Komlan Sedzro, doyen de l'École des sciences de la gestion de l’UQAM

D’autant que selon les statistiques, que me communique Komlan Sedzro, 90 % des diplômés de l’ESG vont rester au Québec après leurs études pour y poursuivre leur carrière, contrairement à d’autres écoles de gestion où de nombreux étudiants partent, une fois leur diplôme obtenu, pour aller travailler à l’extérieur du pays.

Komlan Sedzro arrive au terme d’un premier mandat de cinq ans à titre de doyen de la faculté et il voulait profiter du 30e anniversaire de l’ESG pour faire le point sur le chemin parcouru et jeter un peu d’éclairage sur cette école qui ne partage pas la renommée de HEC ou de McGill.

Un mot sur le parcours de Komlan Sedzro. D’origine togolaise, M. Sedzro a fait des études en économie à l’Université de Clermont-1, en France, pour venir par la suite faire un doctorat en finance et assurance à l’Université Laval en 1992.

Après avoir enseigné à Laval, puis à l’Université du Québec en Outaouais, Komlan Sedzro s’est joint à l’UQAM en 1997 comme professeur de finance mathématique.
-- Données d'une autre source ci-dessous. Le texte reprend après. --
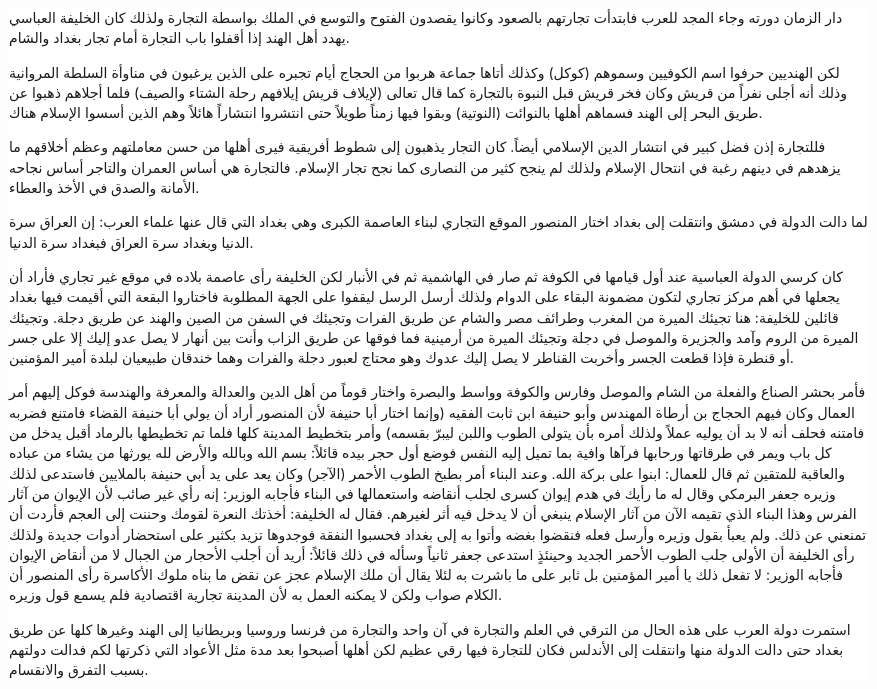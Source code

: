 

 دار الزمان دورته وجاء المجد للعرب فابتدأت تجارتهم بالصعود وكانوا يقصدون الفتوح والتوسع في الملك بواسطة التجارة ولذلك كان الخليفة العباسي يهدد أهل الهند إذا أقفلوا باب التجارة أمام تجار بغداد والشام. 



 لكن الهنديين حرفوا اسم الكوفيين وسموهم (كوكل) وكذلك أتاها جماعة هربوا من الحجاج أيام تجبره على الذين يرغبون في مناوأة السلطة المروانية وذلك أنه أجلى نفراً من قريش وكان فخر قريش قبل النبوة بالتجارة كما قال تعالى (لإيلاف قريش إيلافهم رحلة الشتاء والصيف) فلما أجلاهم ذهبوا عن طريق البحر إلى الهند فسماهم أهلها بالنوائت (النوتية) وبقوا فيها زمناً طويلاً حتى انتشروا انتشاراً هائلاً وهم الذين أسسوا الإسلام هناك. 



 فللتجارة إذن فضل كبير في انتشار الدين الإسلامي أيضاً. كان التجار يذهبون إلى شطوط أفريقية فيرى أهلها من حسن معاملتهم وعظم أخلاقهم ما يزهدهم في دينهم رغبة في انتحال الإسلام ولذلك لم ينجح كثير من النصارى كما نجح تجار الإسلام. فالتجارة هي أساس العمران والتاجر أساس نجاحه الأمانة والصدق في الأخذ والعطاء. 



 لما دالت الدولة في دمشق وانتقلت إلى بغداد اختار المنصور الموقع التجاري لبناء العاصمة الكبرى وهي بغداد التي قال عنها علماء العرب: إن العراق سرة الدنيا وبغداد سرة العراق فبغداد سرة الدنيا. 



 كان كرسي الدولة العباسية عند أول قيامها في الكوفة ثم صار في الهاشمية ثم في الأنبار لكن الخليفة رأى عاصمة بلاده في موقع غير تجاري فأراد أن يجعلها في أهم مركز تجاري لتكون مضمونة البقاء على الدوام ولذلك أرسل الرسل ليقفوا على الجهة المطلوبة فاختاروا البقعة التي أقيمت فيها بغداد قائلين للخليفة: هنا تجيئك الميرة من المغرب وطرائف مصر والشام عن طريق الفرات وتجيئك في السفن من الصين والهند عن طريق دجلة. وتجيئك الميرة من الروم وآمد والجزيرة والموصل في دجلة وتجيئك الميرة من أرمينية فما فوقها عن طريق الزاب وأنت بين أنهار لا يصل عدو إليك إلا على جسر أو قنطرة فإذا قطعت الجسر وأخربت القناطر لا يصل إليك عدوك وهو محتاج لعبور دجلة   والفرات وهما خندقان طبيعيان لبلدة أمير المؤمنين. 



 فأمر بحشر الصناع والفعلة من الشام والموصل وفارس والكوفة وواسط والبصرة واختار قوماً من أهل الدين والعدالة والمعرفة والهندسة فوكل إليهم أمر العمال وكان فيهم الحجاج بن أرطاة المهندس وأبو حنيفة ابن ثابت الفقيه (وإنما اختار أبا حنيفة لأن المنصور أراد أن يولي أبا حنيفة القضاء فامتنع فضربه فامتنه فحلف أنه لا بد أن يوليه عملاً ولذلك أمره بأن يتولى الطوب واللبن ليبرّ بقسمه) وأمر بتخطيط المدينة كلها فلما تم تخطيطها بالرماد أقبل يدخل من كل باب ويمر في طرقاتها ورحابها فرآها وافية بما تميل إليه النفس فوضع أول حجر بيده قائلاً: بسم الله وبالله والأرض لله يورثها من يشاء من عباده والعاقبة للمتقين ثم قال للعمال: ابنوا على بركة الله. وعند البناء أمر بطبخ الطوب الأحمر (الآجر) وكان يعد على يد أبي حنيفة بالملايين فاستدعى لذلك وزيره جعفر البرمكي وقال له ما رأيك في هدم إيوان كسرى لجلب أنقاضه واستعمالها في البناء فأجابه الوزير: إنه رأي غير صائب لأن الإيوان من آثار الفرس وهذا البناء الذي تقيمه الآن من آثار الإسلام ينبغي أن لا يدخل فيه أثر لغيرهم. فقال له الخليفة: أخذتك النعرة لقومك وحننت إلى العجم فأردت أن تمنعني عن ذلك. ولم يعبأ بقول وزيره وأرسل فعله فنقضوا بغضه وأتوا به إلى بغداد فحسبوا النفقة فوجدوها تزيد بكثير على استحضار أدوات جديدة ولذلك رأى الخليفة أن الأولى جلب الطوب الأحمر الجديد وحينئذٍ استدعى جعفر ثانياً وسأله في ذلك قائلاً: أريد أن أجلب الأحجار من الجبال لا من أنقاض الإيوان فأجابه الوزير: لا تفعل ذلك يا أمير المؤمنين بل ثابر على ما باشرت به لئلا يقال أن ملك الإسلام عجز عن نقض ما بناه ملوك الأكاسرة رأى المنصور أن الكلام صواب ولكن لا يمكنه العمل به لأن المدينة تجارية اقتصادية فلم يسمع قول وزيره. 



 استمرت دولة العرب على هذه الحال من الترقي في العلم والتجارة في آن واحد والتجارة من فرنسا وروسيا وبريطانيا إلى الهند وغيرها كلها عن طريق بغداد حتى دالت الدولة منها وانتقلت إلى الأندلس فكان للتجارة فيها رقي عظيم لكن أهلها أصبحوا بعد مدة مثل الأعواد التي ذكرتها لكم فدالت دولتهم بسبب التفرق والانقسام.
Il a mis sur pied le diplôme d’études supérieures spécialisées en instruments financiers dérivés, en collaboration avec la Bourse des produits dérivés de Montréal. « Il ne fallait pas juste développer des produits pour le 1 %, mais développer un écosystème où Montréal jouerait un rôle important », précise le doyen.

Sortir du cadre

Depuis qu’il est en poste comme doyen de l’ESG, Komlan Sedzro se rend compte à quel point il est urgent que l’institution prenne une place qui corresponde pleinement à l’impact que l’École a dans la communauté.

« On reste une jeune institution, mais l’ESG s’est toujours démarquée parce qu’elle cherche à développer des esprits qui sortent des sentiers battus. On ne forme pas des robots et on ne veut pas former des gens qui sortiront de l’école avec un bagage “passé date”. On veut apprendre à nos étudiants à apprendre.

« On a été les premiers à mettre dans nos programmes l’innovation sociale, le développement durable, la responsabilité sociale des entreprises. C’est maintenant devenu la norme. On a plus 300 professeurs et 450 chargés de cours hyper compétents qui sont sollicités continuellement par les médias pour qu’ils partagent leur expertise », expose le doyen.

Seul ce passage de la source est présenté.